I used to look at my application to PT school time and time again after it was already submitted just to ensure it was complete, that nothing was missing and everything was in place. I’d think to myself “I need just one person to see me through my application.” By that I meant to see me, my story, my passion… not just my GPA, my GRE scores, my number of observation hours. I was more than those numbers and I needed just one person to see that and give me a chance.
In January of 2015, the year I started at the University of Miami PT Program, I got an invitation to interview! I was ecstatic that my chance was finally here to let my personality supplement my application that I had worked so hard on. Now looking back at this more than “just one person” saw something in me but in my eyes that person wouldn’t count unless they had the power to get me a seat on that first day of school!
I chose the date Thursday, February 12th to come in for an interview. I had knee surgery that past December and I was cleared to ditch my crutches and extension brace just that week of my interview so I was so excited to not have to worry about lugging my crutches into an interview. I picked out a grey pant suit with a bright orange top and slicked my hair back into a tight bun, attempting to look as professional as possible, with some school spirit too! My family lives about two and a half hours from Miami so I hit the road very early to make it for an interview that morning. When I arrived at the Plumer Building, the home of UMPT, I sat in my car and gave myself a pep talk and applied a 6th or 7th layer of deodorant before making my way up to the 5th floor.

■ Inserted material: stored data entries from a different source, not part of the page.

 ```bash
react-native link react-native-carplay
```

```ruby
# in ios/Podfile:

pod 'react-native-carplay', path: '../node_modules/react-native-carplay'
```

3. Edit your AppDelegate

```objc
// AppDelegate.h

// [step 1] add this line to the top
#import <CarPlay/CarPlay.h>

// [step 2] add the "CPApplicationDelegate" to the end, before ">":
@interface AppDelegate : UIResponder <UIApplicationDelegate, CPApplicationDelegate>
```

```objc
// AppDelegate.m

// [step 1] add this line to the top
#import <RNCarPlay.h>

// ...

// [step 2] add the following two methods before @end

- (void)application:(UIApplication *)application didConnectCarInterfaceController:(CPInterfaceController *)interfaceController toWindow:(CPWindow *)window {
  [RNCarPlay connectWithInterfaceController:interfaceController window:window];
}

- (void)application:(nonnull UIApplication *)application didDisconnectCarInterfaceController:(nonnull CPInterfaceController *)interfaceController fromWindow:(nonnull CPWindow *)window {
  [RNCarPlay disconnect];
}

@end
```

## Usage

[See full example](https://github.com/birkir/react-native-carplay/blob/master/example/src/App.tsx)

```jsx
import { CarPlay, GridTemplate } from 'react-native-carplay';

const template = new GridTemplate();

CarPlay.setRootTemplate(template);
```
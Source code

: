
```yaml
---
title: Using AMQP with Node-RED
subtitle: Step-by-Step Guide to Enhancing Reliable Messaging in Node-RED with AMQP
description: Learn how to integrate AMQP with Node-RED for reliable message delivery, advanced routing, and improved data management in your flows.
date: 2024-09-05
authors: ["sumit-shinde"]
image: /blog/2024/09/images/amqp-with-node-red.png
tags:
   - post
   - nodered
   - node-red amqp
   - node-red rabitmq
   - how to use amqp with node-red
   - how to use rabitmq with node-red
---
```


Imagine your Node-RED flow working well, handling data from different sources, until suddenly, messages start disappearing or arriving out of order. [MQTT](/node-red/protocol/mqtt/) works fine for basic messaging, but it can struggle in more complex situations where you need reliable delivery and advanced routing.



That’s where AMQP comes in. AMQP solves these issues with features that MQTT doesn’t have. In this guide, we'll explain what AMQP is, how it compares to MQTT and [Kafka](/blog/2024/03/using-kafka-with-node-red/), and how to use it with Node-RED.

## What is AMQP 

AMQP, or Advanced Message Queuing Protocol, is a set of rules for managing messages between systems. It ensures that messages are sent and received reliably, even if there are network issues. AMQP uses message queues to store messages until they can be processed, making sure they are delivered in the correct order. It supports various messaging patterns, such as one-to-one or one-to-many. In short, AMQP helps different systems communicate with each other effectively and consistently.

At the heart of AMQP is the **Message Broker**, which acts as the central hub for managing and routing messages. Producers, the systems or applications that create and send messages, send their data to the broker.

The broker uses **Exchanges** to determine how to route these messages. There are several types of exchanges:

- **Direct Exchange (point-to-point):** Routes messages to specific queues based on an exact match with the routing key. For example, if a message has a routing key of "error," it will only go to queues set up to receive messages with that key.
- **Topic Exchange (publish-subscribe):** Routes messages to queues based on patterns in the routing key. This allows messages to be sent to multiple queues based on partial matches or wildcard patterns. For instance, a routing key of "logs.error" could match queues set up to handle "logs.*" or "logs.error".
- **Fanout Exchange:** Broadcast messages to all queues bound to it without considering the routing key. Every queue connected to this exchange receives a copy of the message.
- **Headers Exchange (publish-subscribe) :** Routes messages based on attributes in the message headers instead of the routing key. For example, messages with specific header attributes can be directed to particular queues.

I checked in and received a folder with my name on it. Holding a packet with “the U” printed on it made my stomach flip. IT WAS REAL. I was sitting at the University of Miami waiting to interview for my dream school. At this point I was wishing I went for an 8th or 9th layer of deodorant. I consciously reminded myself not to clench my firsts so my palms wouldn’t be sweaty when I shook the hand of whomever was interviewing me. Before I could panic any more a body approached me. Let’s call him Dr. G for the sake of my story. He introduced himself and lead me to his office where I sat down across from him and tried to hold my composure. Our interview was not at all like I imagined in my head. I thought I would be drilled with questions and struggling to find the right words to answer but instead, conversation just flowed between us. Back and forth stories were exchanged of my experiences and his. This natural conversational style of interview had me feeling so confident, I was really able to portray my passion for physical therapy and for the U!
After my interview, I was taken on a little tour of our building. Since I went on this interview on a Thursday morning, classes were in session and by the time I took my tour it was lunch break and there were students scattered throughout the lobby and classrooms studying and hanging out. Seeing all of them in their element got me even more excited! I started to picture myself there, little did I know Plumer would be my second home three months later.
After leaving University of Miami, I met up with a group of my girls who still lived down in Miami that I went to undergrad with. I spent the whole lunch talking about how much I loved Dr G., how much I thought he loved me, how perfect the program was, how I felt like it was only a matter of time until my acceptance letter came through. In my head, Dr. G was that one person, the first person to believe in me. Don’t get me wrong, he definitely was in my corner and he did believe in me but he for sure wasn’t the first. At that time I felt like I needed to prove myself because nobody believed in me but in reality I was surrounded by people who believed in me, more than I believed in myself. Literally in that moment, I was sitting at a table at BJ’s Brewhouse with a group of girls pulling for me that already knew I was going to make it. Not to mention my family, all of my coworkers, all of my other friends, and ultimately the admissions committee at UM. All of these people mattered and they all played a role but I was too concerned with impressing just those who had the power to make changes in my future. I should have been more focused on the support circle I had because Dr. G wasn’t the first to believe in me, but I let myself think that. Dr. G’s believing in me certainly was unique though, he was the first person with a voice that could help me get into the program. As much as my mom believed in me she couldn’t do that so Dr. G became a crucial piece of my success.
So if you’re out there thinking that you need to make big power moves and impress the people that are already where you want to be… yes, impress them! But don’t forget that you’ve already impressed so many people around you and you may be blind to it. The glory will come and there will be more than one person to be grateful for during your journey there. The role my parents and friends played was equally important to the role Dr. G played in my acceptance. Very different, but equally important. So while you’re waiting for your Dr. G, appreciate the rest of your supporters too… it’s never just one person.